How do you view the relationship between what you blog and where you work?
I live and breathe the St Ali Family, so this definitely isn’t just a ‘Matt Perger’ affair. I work within a team of incredibly intelligent people who are making important discoveries almost daily. MattPerger.com will be a platform for that work with content written by me, my colleagues, and others close to us in the industry. My job includes some incredibly rich learning opportunities (travel, competition, working with manufacturers etc.) and I think it’s a waste if my work doesn’t play a large part in this website.
How hard has this project been to develop?
The website/domain etc. was a piece of cake and it’s a very simple site. The content, however, has taken 10x longer to write than I expected. It’s a different ball game when I know that anyone can read it. I keep asking myself, ‘what if Vince Fedele reads that?’ or ‘how will Roaster X react to my criticism of a method they use?’. That’s the hardest part; writing with a voice that’s authoritative but also positive and contributing.

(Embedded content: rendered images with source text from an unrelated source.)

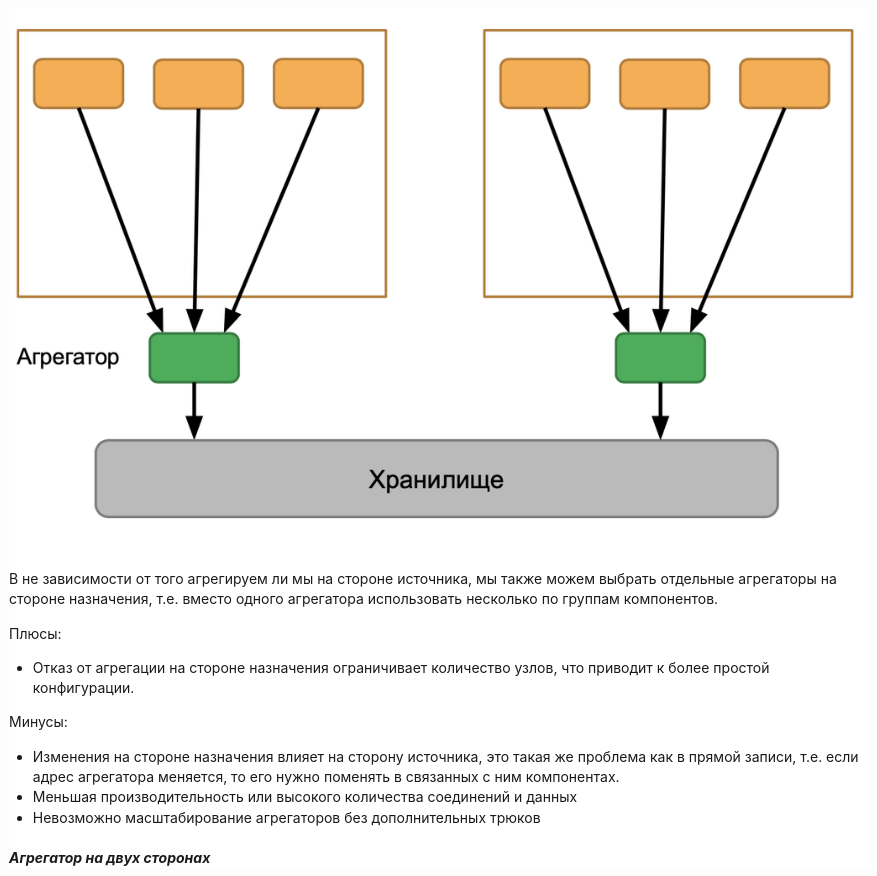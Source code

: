 ![](img/agregator_delivery.png)

В не зависимости от того агрегируем ли мы на стороне источника, мы также можем выбрать отдельные агрегаторы на стороне назначения, т.е. вместо одного агрегатора использовать несколько по группам компонентов.

Плюсы:

* Отказ от агрегации на стороне назначения ограничивает количество узлов, что приводит к более простой конфигурации.

Минусы:

- Изменения на стороне назначения влияет на сторону источника, это такая же проблема как в прямой записи, т.е. если адрес агрегатора меняется, то его нужно поменять в связанных с ним компонентах.
- Меньшая производительность или высокого количества соединений и данных
- Невозможно масштабирование агрегаторов без дополнительных трюков

##### Агрегатор на двух сторонах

Are you trying to target professionals specifically, or enthusiasts of all types?
The initial content is all pretty heavy professional-grade stuff, but that doesn’t mean it’s only for professionals. I’m trying to write everything so that a 14-year-old could understand it, so I don’t see why enthusiasts and even consumers can’t benefit. The first 3 articles about the Mahlkonig EK43 are 4500 words so the limiting factor will likely be attention span.

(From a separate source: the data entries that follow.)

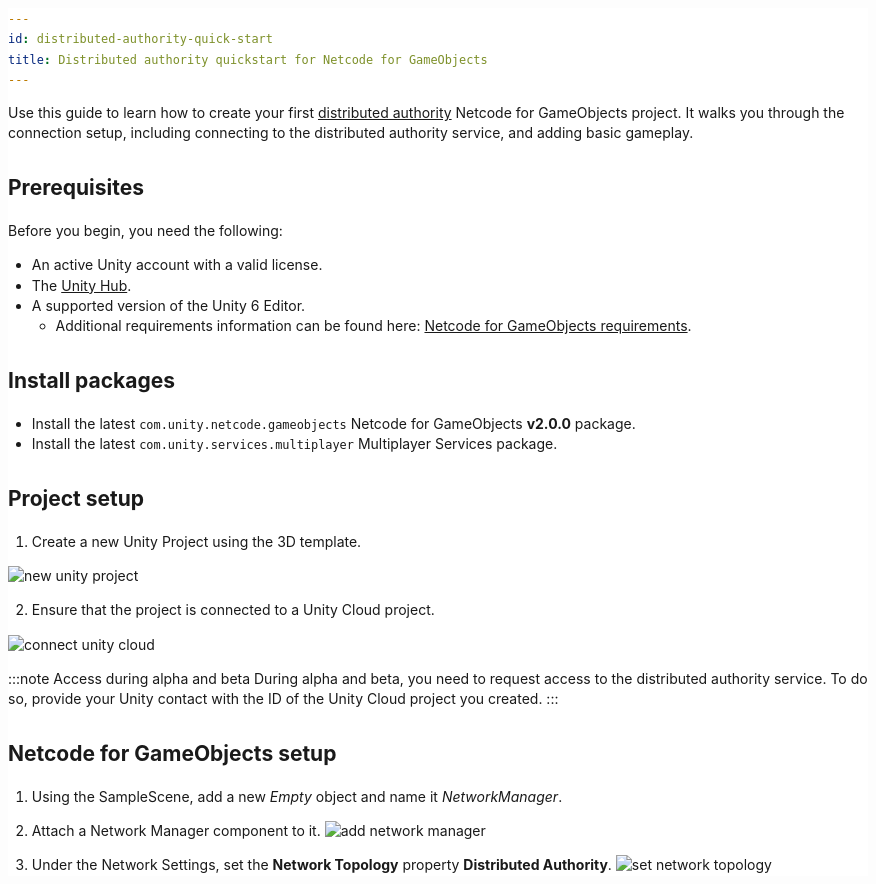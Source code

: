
 ```yaml
---
id: distributed-authority-quick-start
title: Distributed authority quickstart for Netcode for GameObjects
---
```


Use this guide to learn how to create your first [distributed authority](../terms-concepts/distributed-authority.md) Netcode for GameObjects project. It walks you through the connection setup, including connecting to the distributed authority service, and adding basic gameplay.

## Prerequisites

Before you begin, you need the following:

- An active Unity account with a valid license.
- The [Unity Hub](https://unity.com/download).
- A supported version of the Unity 6 Editor. 
  - Additional requirements information can be found here: [Netcode for GameObjects requirements](https://docs-multiplayer.unity3d.com/netcode/current/installation).

## Install packages

- Install the latest `com.unity.netcode.gameobjects` Netcode for GameObjects **v2.0.0** package.
- Install the latest `com.unity.services.multiplayer` Multiplayer Services package.


## Project setup

1. Create a new Unity Project using the 3D template.

![new unity project](/img/learn/distributed-authority-quick-start/new-project.png)

2. Ensure that the project is connected to a Unity Cloud project.

![connect unity cloud](/img/learn/distributed-authority-quick-start/connect-unity-cloud.png)

:::note Access during alpha and beta
During alpha and beta, you need to request access to the distributed authority service. To do so, provide your Unity contact with the ID of the Unity Cloud project you created.
:::

## Netcode for GameObjects setup

1.  Using the SampleScene, add a new *Empty* object and name it *NetworkManager*.

2. Attach a Network Manager component to it.
![add network manager](/img/learn/distributed-authority-quick-start/network-manager.png)

3. Under the Network Settings, set the **Network Topology** property **Distributed Authority**.
![set network topology](/img/learn/distributed-authority-quick-start/network-topology.png)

Do you think that distinction even matters?
There is definitely a distinction between the two, but that gap is closing. Professionals aren’t improving at a rate that enthusiasts can’t keep up with. I’m constantly reading Twitter conversations between home baristas that exceed the knowledge of many professionals. Maybe this website will help close that gap even more?

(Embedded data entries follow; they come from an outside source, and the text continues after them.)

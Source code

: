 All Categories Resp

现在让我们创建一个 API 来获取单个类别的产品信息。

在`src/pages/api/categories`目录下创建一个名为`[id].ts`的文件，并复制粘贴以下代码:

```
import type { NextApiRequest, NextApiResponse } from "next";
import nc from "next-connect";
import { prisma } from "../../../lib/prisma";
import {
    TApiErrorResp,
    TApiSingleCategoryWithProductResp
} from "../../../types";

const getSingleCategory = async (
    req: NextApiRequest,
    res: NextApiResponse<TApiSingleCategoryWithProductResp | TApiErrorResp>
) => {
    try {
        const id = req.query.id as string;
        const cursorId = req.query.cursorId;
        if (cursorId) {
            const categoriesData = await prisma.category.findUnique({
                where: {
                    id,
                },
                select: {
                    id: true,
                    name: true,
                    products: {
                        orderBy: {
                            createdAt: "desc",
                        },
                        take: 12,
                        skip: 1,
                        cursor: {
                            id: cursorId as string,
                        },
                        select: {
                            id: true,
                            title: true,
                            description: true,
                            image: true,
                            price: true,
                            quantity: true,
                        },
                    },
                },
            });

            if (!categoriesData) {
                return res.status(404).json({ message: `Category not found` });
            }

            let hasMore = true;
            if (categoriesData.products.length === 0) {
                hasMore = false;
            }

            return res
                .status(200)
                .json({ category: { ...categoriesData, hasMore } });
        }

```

Independent research, scientific research, and academic research seem to all be separated online – do you hope to glue them all together? Do you see that changing?
The age-old tenet of ‘trust, but verify’ has generated a vast body of knowledge that changed the world. I’m excited to start contributing, and welcome the ‘verify’ step with open arms. Most of my work comes from a small sample pool and is influenced by my preferences, so it’s hardly scientific research. But if I can use any combination of research methods to publish an article that improves coffee quality, I’ll do it. There’s always risks when combining these types of research, but I imagine that this website could one day bridge the scientific and independent camps.
How have you personally acquired the knowledge you have? Are blogs a big part of that for you?
In my 5 years of specialty coffee, my knowledge sources have slowly but surely been turning inward. As I mentioned before, Jimseven.com was a big part of my initial coffee learnings. After that I learnt an incredible amount of things on-the-job in my various roles. These days, I find my close professional network to be much richer and dynamic than any blog. Talking to people like Vince Fedele, Ben Kaminsky [a noted speciality coffee consultant], Anthony Benda [Café Myriade] and the crew within the St Ali Family is what makes my mind really tick.